The construction of the plan first involves the definition of the circular chapels on the basis of the tangent with the circumference circumscribed about the central octagon. As can be deduced approximately from the drawing, joining the center of the octagon with the extreme opposites of the diameters of the circumferences of the chapels should equal the double radius. On the same drawing by Leonardo, it can be seen that the diameter of the octagon has a golden section relationship with the side of the circumscribing square. In this way the satellite circumference tangent to the upper left angle is directly defined. Drawing the circumference passing through the center of this satellite, therefore, and within the circumscribing square, will define the midpoints of the other seven chapels of the crown.
The elevation is constructed so that the compact parallelepiped base will be as high as the plan is framed by one side of the square and the line (parallel to it) passing through the centers of two sides of the octagon. The total height of the bases and drums of the radial chapels equals half of the plan (a half side of the square). The drum corresponding with the octagonal nucleus, finally, goes from the line that in the plan indicated the top of the parallelepiped body (which coincides with the plane indicated by Leonardo as ABCD) and that which, on the opposite side, passes through the intersection of the ideal circumference which contains the midpoint of the radial chapels with the extensions of the two opposing sides of the octagon.
In this proportioning of the elevations, more than in the other elevations considered hitherto, emerges a true and proper proportional scheme.
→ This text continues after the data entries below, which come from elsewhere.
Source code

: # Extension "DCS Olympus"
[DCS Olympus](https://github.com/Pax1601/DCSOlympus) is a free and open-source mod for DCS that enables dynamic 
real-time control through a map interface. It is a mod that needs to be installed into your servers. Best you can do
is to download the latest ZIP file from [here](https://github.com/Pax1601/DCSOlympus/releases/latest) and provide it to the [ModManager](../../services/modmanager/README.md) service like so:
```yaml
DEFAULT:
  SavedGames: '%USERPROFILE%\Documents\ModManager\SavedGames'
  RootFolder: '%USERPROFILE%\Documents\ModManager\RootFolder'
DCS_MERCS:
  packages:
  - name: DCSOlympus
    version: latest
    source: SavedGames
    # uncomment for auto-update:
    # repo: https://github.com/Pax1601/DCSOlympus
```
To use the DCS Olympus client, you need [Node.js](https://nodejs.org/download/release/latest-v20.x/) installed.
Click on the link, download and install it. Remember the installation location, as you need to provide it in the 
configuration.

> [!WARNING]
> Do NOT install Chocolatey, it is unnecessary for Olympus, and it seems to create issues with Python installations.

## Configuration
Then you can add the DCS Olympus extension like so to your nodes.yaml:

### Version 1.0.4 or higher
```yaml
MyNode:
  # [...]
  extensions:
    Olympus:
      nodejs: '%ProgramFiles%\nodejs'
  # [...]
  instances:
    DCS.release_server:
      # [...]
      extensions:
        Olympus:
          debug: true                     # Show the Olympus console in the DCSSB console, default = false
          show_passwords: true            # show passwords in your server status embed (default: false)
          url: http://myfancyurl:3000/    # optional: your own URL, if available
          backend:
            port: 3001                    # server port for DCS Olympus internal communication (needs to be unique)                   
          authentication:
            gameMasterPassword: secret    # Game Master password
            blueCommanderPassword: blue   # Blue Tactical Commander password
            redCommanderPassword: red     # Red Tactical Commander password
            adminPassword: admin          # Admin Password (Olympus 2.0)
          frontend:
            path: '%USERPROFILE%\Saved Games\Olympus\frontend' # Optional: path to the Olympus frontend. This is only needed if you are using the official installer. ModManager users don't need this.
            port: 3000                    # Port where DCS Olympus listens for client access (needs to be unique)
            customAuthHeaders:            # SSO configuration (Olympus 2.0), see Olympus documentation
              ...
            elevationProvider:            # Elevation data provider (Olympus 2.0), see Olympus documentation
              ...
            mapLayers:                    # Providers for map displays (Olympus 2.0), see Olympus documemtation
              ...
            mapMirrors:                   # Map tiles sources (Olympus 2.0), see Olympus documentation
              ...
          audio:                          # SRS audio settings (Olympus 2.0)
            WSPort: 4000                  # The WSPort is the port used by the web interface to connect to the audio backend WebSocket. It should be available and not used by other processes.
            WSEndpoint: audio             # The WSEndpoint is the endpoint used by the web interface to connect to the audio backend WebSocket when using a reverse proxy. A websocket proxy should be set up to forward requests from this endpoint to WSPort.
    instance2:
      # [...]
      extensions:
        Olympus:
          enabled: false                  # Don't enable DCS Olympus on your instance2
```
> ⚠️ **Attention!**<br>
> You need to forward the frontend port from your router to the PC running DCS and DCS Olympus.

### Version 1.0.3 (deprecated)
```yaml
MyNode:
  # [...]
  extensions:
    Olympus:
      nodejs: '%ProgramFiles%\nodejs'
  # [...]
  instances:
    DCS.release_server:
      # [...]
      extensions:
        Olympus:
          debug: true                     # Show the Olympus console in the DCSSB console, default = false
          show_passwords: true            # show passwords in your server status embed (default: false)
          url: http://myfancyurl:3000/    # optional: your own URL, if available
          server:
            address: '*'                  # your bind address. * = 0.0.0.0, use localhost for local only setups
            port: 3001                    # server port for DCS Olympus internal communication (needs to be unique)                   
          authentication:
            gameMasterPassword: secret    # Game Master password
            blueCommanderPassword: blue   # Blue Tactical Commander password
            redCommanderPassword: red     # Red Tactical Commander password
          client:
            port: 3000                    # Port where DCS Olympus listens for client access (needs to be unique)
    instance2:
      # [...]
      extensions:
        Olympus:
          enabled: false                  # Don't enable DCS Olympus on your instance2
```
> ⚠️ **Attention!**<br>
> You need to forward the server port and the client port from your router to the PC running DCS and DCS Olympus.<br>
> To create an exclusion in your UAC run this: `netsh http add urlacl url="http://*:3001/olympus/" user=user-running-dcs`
In fact, as becomes apparent from the last scheme, at lower right in Figure 9, the geometry of the plan, with its remarkable lines and its projections, seems able to define many of the fundamental elements of the elevation.
Most of Leonardo’s architectural drawings still await examination with regard to proportion. Still, the exploration conducted on the sheets of Ms. B — which is only slightly antecedent to Leonardo’s studies of the problem of the Tiburio of Milan Cathedral, in which he thus comes into contact with the realities of construction22 — has brought to light some modalities that Leonardo puts to use (valid at least for the drawings of this codex from Paris):
- Leonardo rapidly derives the elevations from the plans;
- this method is facilitated either by the fact that the plans are drawn before the elevation, or by the reciprocal position of the two drawings;
- in the simplest examples the elevations are defined starting from a particular element of the plan by means of progressions (for the pair at the top of f. 21r the progression is 1, 2, 4, 8);
- in the more complex cases the lines passing through quite particular portions of the plan define the heights and the cornices of the exterior (ff. 24r, 39v, 19r–18v, 18r–17v);
- in some cases the golden section intervenes either in the definition of the plan (ff.19r–18v, 18r–17v) or in that of the elevations (ff. 18r–17v).
The recourse to the golden section is not odd because Leonardo, who applies a simple graphic method, seems to have been familiar with it since his Florentine years and at least since the beginning of the 1470s.